📈 Seaborn Line Plot

Last Updated: 07 Nov 2025


A line plot is used to show a trend or change over continuous values.

Hinglish Tip 🗣: Time-series ya continuous data ka trend dekhna ho toh line plot perfect hai.


Basic Syntax

sns.lineplot(data=df, x='col1', y='col2')
plt.show()

📘 Example Dataset

We will use the inbuilt fmri dataset.It is a time-series dataset, which contains fMRI data(Functional Magnetic Resonance Imaging).

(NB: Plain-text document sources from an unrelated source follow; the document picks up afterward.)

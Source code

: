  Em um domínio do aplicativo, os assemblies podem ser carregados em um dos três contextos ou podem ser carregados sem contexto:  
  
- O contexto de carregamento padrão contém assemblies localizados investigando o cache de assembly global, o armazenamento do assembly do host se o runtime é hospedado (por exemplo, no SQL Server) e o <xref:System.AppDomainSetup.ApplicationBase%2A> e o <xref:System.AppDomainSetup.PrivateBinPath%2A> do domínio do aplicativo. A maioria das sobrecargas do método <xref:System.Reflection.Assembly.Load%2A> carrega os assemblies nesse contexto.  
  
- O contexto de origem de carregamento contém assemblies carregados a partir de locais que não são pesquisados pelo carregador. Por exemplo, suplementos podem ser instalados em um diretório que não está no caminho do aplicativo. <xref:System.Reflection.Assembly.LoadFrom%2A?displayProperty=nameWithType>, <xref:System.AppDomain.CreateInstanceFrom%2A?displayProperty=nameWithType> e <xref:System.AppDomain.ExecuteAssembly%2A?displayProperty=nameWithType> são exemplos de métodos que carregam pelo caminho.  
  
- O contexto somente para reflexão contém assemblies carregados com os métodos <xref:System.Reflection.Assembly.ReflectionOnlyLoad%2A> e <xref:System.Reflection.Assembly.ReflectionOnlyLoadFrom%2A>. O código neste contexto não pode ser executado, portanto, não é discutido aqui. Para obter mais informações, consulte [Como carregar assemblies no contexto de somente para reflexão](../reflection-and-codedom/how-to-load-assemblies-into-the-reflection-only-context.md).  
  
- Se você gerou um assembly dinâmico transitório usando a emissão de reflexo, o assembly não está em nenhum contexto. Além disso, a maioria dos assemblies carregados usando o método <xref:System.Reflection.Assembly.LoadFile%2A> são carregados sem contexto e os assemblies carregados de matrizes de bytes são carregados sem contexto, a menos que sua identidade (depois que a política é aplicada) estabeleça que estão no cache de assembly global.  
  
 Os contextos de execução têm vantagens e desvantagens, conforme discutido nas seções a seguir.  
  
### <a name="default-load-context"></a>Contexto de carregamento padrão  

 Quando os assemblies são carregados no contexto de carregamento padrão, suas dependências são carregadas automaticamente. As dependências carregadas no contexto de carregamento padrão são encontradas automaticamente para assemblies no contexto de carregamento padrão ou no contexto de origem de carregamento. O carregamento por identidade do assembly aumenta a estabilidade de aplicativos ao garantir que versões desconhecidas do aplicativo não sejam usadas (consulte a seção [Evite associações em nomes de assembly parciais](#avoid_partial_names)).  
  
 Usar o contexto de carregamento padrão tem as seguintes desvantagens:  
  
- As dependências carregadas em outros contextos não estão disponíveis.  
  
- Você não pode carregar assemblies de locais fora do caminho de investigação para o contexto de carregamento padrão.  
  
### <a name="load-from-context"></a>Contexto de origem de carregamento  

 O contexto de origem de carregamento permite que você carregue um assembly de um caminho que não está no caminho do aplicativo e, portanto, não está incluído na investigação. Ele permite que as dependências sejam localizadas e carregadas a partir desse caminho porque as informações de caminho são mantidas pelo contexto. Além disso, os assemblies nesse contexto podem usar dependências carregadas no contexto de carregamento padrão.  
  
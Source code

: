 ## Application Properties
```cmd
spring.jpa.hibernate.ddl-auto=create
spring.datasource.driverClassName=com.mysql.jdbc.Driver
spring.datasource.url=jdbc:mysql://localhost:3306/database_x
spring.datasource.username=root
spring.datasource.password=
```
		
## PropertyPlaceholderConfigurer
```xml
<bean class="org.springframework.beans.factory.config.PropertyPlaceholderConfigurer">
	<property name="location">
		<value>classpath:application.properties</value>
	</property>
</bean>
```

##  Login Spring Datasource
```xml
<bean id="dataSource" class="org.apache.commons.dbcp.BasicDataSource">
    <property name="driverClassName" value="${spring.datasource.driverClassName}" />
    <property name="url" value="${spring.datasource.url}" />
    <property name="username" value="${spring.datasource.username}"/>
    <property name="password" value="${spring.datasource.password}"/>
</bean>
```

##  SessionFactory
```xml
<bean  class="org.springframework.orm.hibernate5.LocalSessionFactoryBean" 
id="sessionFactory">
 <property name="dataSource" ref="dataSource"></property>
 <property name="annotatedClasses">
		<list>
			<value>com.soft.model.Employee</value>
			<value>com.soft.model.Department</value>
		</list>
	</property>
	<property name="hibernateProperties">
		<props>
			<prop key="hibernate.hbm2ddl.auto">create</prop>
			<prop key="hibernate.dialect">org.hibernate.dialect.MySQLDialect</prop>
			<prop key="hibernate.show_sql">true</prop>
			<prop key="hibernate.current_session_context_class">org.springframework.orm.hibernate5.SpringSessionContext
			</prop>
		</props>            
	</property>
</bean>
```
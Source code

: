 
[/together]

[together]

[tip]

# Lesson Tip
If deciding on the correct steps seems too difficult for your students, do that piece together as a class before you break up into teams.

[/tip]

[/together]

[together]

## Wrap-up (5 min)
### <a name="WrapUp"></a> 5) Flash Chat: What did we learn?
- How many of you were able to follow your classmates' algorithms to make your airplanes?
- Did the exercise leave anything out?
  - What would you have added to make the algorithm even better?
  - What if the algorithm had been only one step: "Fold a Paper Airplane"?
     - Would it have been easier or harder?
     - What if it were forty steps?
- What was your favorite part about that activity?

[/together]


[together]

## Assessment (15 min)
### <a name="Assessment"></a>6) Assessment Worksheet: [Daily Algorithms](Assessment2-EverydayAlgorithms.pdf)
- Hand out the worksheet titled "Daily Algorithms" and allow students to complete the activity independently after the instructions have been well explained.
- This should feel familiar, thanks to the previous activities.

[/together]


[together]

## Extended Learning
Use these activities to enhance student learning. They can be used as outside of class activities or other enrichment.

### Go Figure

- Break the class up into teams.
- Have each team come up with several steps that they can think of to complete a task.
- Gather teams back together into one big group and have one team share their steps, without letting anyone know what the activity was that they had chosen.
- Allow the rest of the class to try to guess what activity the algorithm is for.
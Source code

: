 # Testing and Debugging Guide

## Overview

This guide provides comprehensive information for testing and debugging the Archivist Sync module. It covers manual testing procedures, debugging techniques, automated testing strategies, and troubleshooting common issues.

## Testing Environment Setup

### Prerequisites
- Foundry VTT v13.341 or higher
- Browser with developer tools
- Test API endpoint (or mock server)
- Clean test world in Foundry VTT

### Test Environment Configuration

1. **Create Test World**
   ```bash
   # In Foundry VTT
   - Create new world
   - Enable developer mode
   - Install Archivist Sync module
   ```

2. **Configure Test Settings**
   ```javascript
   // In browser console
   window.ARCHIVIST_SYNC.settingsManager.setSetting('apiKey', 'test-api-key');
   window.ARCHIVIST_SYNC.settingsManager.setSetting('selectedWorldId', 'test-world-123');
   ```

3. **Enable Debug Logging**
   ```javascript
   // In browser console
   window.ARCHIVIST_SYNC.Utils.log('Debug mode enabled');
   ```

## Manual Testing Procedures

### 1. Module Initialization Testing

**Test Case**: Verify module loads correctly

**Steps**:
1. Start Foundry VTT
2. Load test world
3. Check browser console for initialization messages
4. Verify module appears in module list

df = sns.load_dataset('fmri')
df.head()

📈 Basic Line Plot

sns.lineplot(data=df, x='timepoint', y='signal')
plt.show()

Important Parameters

Below are the parameters you must know.

  • data The dataset you want to plot (usually a pandas DataFrame).Example: data=df
  • x & y Columns to plot on X-axis and Y-axis.Example: x='timepoint', y='signal'
  • hue Separate lines for each category.
sns.lineplot(data=df, x='timepoint', y='signal', hue='region')
plt.show()
  • style Different line styles (dashed/solid) per category.
sns.lineplot(data=df, x='timepoint', y='signal', hue='region', style='event')
plt.show()
  • size Change line thickness.
sns.lineplot(data=df, x='timepoint', y='signal', size='event')
plt.show()
  • palette Customize colors.
sns.lineplot(data=df, x='timepoint', y='signal', hue='region', palette='coolwarm')
plt.show()
  • markers Show data points on line.
sns.lineplot(data=df, x='timepoint', y='signal', markers=True)
plt.show()
  • dashes Customize dash pattern.
sns.lineplot(data=df, x='timepoint', y='signal', dashes=False)
plt.show()
  • legend Show/hide legend.
sns.lineplot(data=df, x='timepoint', y='signal', hue='region', legend=False)
plt.show()

⭐ Full Example

sns.lineplot(
    data=df,
    x='timepoint',
    y='signal',
    hue='event',
    style='region',
    markers=True,
    dashes=False,
    size='region',
    palette='viridis'
)
plt.show()

Quick Practice

  1. Load any dataset containing time-series data.
  2. Plot a line graph with hue.
  3. Add markers.
  4. Try changing dash styles.